Look for the string "client" in the data below, and copy each line that holds it.

* _Data extract_
--

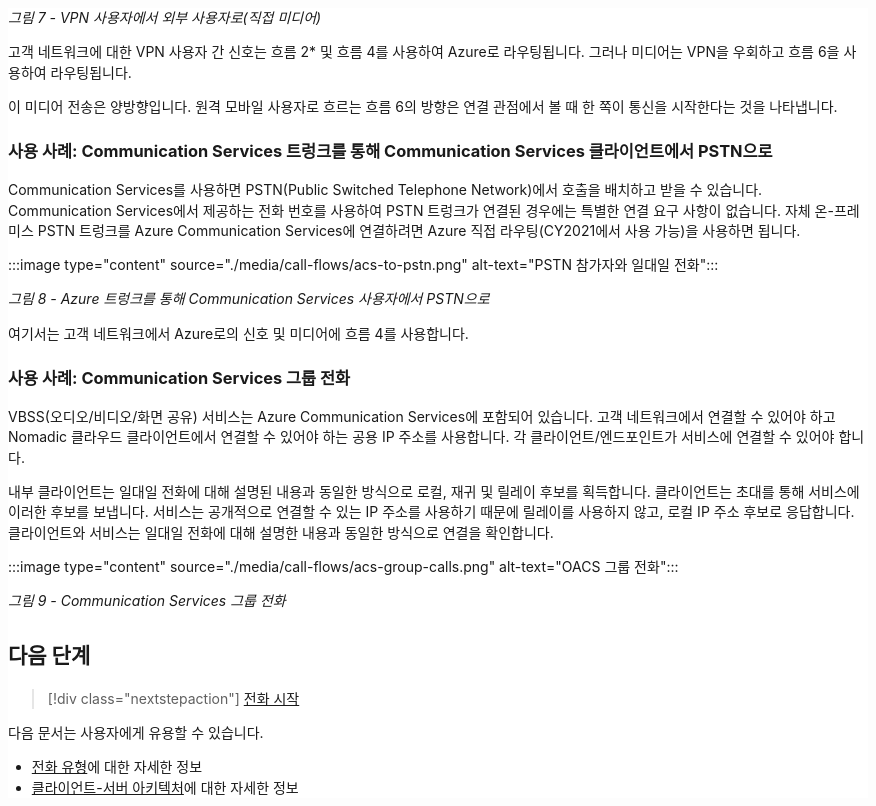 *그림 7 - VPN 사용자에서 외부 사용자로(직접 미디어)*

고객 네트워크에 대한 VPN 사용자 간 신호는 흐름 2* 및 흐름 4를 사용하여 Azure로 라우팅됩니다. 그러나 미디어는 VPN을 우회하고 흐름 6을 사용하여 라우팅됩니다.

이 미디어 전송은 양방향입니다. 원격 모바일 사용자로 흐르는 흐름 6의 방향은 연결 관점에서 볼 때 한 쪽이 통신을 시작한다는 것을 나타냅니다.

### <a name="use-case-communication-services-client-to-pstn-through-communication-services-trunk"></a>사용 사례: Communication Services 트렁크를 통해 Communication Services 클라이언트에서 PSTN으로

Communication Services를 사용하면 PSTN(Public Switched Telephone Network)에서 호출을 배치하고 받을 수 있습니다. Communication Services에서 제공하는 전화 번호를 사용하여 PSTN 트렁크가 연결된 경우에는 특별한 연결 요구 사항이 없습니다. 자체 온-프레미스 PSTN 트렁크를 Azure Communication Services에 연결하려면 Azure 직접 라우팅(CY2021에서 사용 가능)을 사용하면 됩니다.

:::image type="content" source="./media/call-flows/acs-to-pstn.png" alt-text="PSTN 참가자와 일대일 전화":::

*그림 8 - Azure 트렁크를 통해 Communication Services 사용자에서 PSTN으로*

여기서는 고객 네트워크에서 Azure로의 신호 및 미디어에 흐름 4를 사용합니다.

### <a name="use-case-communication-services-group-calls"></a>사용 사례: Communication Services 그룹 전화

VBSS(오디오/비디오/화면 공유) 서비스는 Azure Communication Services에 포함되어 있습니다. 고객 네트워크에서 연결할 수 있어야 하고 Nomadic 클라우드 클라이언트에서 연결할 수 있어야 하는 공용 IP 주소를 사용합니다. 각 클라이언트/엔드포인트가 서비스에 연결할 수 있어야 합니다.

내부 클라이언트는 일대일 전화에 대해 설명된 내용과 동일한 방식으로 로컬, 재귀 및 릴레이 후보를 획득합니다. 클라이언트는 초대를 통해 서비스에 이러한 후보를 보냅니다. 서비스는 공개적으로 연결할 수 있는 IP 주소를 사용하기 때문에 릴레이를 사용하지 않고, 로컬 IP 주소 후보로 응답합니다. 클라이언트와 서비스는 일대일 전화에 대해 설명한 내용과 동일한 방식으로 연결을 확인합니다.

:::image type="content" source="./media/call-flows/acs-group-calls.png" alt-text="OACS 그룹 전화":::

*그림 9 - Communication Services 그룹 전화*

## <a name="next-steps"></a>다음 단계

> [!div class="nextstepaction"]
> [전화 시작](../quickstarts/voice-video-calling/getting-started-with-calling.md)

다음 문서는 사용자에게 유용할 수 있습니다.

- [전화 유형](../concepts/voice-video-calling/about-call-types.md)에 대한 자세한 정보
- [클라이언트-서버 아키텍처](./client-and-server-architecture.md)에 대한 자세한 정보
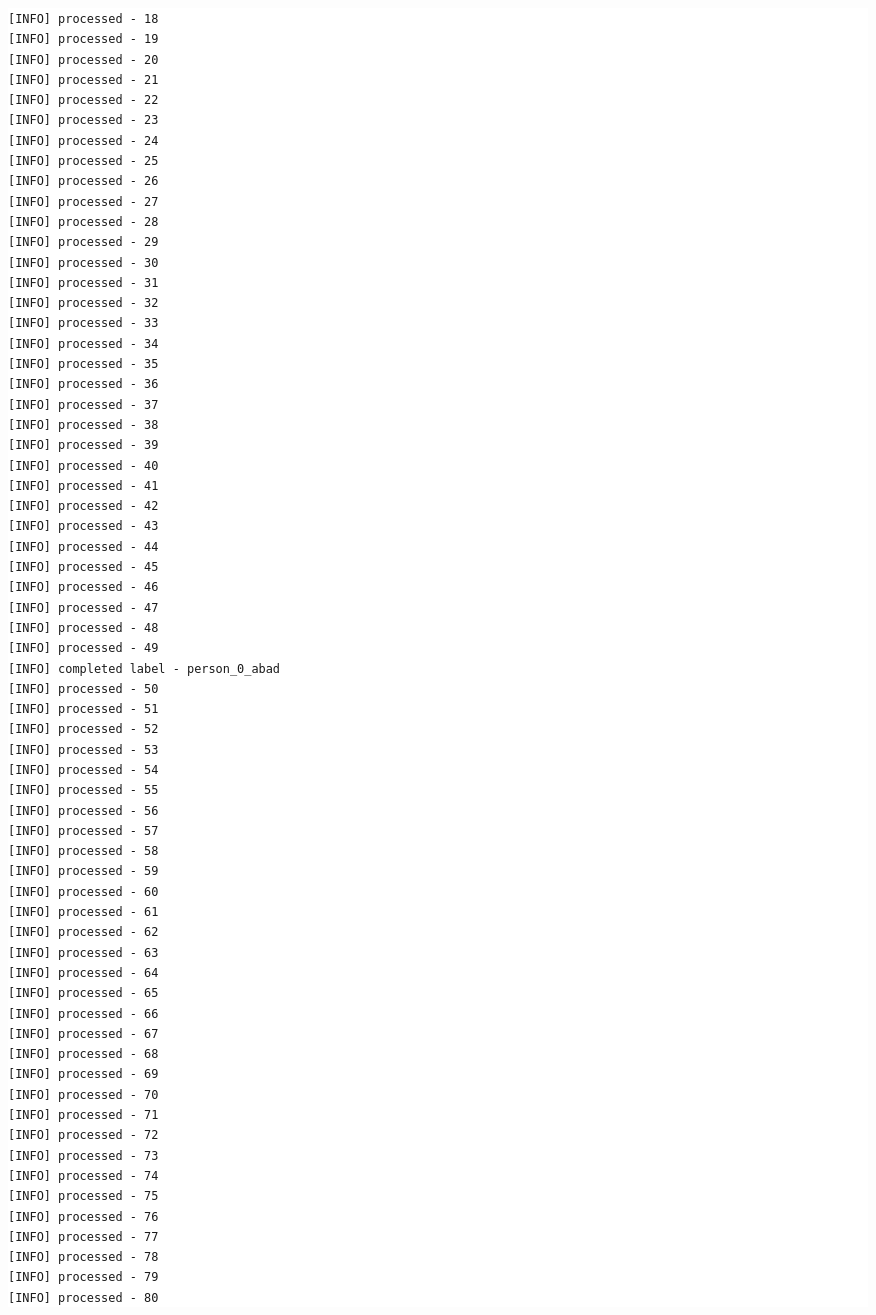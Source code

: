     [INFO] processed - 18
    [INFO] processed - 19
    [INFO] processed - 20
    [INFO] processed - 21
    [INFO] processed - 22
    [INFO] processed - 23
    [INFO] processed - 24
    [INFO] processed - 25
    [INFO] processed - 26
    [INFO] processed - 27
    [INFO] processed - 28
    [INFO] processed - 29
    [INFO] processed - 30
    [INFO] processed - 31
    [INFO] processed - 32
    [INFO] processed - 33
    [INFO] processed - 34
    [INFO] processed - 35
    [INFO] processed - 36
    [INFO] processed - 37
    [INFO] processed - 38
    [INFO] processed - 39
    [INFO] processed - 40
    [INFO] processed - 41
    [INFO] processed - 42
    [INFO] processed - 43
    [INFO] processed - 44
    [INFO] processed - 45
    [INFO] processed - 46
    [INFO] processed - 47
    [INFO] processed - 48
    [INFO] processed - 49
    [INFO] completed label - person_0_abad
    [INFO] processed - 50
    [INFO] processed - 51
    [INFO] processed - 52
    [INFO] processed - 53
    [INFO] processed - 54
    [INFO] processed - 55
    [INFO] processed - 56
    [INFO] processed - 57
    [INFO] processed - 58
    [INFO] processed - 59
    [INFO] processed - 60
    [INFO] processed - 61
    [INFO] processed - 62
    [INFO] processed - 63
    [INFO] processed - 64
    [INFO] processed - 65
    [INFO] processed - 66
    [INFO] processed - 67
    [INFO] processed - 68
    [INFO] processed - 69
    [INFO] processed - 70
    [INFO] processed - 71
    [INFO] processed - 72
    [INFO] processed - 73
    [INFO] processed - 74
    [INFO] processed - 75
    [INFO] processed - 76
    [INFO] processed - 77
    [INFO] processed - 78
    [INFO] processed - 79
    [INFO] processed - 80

--

* _Exercise output_
### <a name="use-case-communication-services-client-to-pstn-through-communication-services-trunk"></a>사용 사례: Communication Services 트렁크를 통해 Communication Services 클라이언트에서 PSTN으로
- [클라이언트-서버 아키텍처](./client-and-server-architecture.md)에 대한 자세한 정보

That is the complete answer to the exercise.